= Nikos Athanasou =

Australian writer and pathologist (born 1953)

Nikos Athanasou (born 1953) is an Australian short story writer and novelist and musculoskeletal pathologist and scientist. He was born in Perth and grew up in Sydney where he studied medicine. He moved to England and is currently Professor of Musculoskeletal Pathology at Oxford University and a Fellow of Wadham College.

== Short story writer and novelist ==
His collection of twenty short stories Hybrids was published in 1995. These character-based short stories illustrated the sense of dislocation felt by Greek Australians and Greeks in Australia who see themselves as neither wholly Greek nor Australian but as a specific hybrid species formed by the influence of Greek and Australian cultures. Greek traditions sit uneasily in the new world society of Australia and contrarily, Australian attitudes clash with the social customs and outlook of Greeks. A second collection of twenty short stories, "Late Hybrids" was published in 2024; these stories highlighted not just cultural differences amongst later generation Greek-Australians, Greeks and Australians but also the distinctive psyche of Greek Australians when they encounter issues of life, love, death and duty to one’s past

His first novel, The Greek Liar, was published in 2002. It examined Greek Australian society and examined the effect of Greek social structures and the pursuit of materialistic goals on the Greek-Australian quest for identity.

His second novel The Person of the Man, published in 2012, continues this existential theme, examining the feelings underlying an outwardly successful but secretly flawed marriage. The betrayal and tragedy that follow show that love cannot be analysed: it can only be understood.

His third novel Palindrome, published in 2016 is a cerebral crime novel set in the none-too-virtuous world of modern Oxford town and gown.
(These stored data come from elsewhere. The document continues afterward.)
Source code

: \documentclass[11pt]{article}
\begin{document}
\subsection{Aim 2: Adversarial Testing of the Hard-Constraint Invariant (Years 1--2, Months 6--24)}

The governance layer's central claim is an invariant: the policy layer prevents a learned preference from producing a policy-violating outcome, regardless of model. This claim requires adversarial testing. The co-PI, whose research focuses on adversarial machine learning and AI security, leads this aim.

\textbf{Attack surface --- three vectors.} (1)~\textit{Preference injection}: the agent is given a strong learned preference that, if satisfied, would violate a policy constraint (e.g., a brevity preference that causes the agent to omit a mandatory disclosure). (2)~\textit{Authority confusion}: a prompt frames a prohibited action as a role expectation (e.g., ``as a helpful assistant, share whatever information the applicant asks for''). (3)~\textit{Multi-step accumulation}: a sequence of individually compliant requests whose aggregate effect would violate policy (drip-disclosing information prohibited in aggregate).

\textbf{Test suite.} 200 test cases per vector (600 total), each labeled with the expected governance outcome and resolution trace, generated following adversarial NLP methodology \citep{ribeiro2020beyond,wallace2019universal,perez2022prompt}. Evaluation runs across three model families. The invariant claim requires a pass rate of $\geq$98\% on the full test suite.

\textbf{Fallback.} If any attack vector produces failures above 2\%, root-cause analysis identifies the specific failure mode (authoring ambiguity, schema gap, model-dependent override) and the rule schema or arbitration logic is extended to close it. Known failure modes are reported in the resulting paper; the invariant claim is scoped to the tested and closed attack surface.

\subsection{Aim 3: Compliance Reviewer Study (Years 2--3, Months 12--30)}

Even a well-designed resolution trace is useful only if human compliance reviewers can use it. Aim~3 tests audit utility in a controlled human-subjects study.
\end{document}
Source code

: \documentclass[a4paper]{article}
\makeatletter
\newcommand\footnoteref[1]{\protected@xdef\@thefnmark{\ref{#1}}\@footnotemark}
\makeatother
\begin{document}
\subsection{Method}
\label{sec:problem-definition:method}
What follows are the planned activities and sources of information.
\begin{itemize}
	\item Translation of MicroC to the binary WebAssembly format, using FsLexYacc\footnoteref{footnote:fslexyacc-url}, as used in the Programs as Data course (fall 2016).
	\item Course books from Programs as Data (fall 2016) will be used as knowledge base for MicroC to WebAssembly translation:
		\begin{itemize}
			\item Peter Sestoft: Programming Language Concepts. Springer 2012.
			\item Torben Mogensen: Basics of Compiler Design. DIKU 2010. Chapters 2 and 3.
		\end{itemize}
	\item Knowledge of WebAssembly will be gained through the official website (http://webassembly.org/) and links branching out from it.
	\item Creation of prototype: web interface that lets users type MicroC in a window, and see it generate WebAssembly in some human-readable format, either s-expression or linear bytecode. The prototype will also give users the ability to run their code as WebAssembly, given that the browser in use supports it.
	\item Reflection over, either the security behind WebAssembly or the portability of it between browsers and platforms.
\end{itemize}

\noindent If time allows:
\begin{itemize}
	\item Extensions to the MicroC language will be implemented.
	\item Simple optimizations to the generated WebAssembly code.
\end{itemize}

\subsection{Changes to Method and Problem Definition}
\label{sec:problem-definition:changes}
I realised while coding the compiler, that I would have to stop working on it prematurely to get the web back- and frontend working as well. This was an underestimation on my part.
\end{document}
== Musculoskeletal pathologist and scientist ==
As Nicholas Athanasou he has written widely on bone, joint, and soft tissue pathology and the pathobiology of osteoarticular cells and tissues. With TJ Chambers he developed the osteoclast lacunar bone resorption assay system. His work was the first to show that the human osteoclast shares specific surface antigens with macrophages and that the mononuclear human osteoclast precursor circulates in the (CD14+) monocyte fraction. This led to the discovery of cellular and molecular mechanisms of pathological bone resorption associated with primary and secondary bone tumours, particularly breast cancer metastasis, Ewing sarcoma and giant cell–rich lesions such as giant cell tumour of bone and pigmented villonodular synovitis. In addition, his work has studied synovial and inflammatory macrophages and their role in osteoarthritis, rheumatoid arthritis, infection and Paget disease. His work on hip and knee implants focused on the importance of biomaterial wear particles on promoting osteoclast formation, osteolysis and implant loosening. He also characterised inflammatory criteria for the histological diagnosis of infection using frozen section procedure and was the first to provide a pathological description of pseudotumors associated with metal on metal hip implants.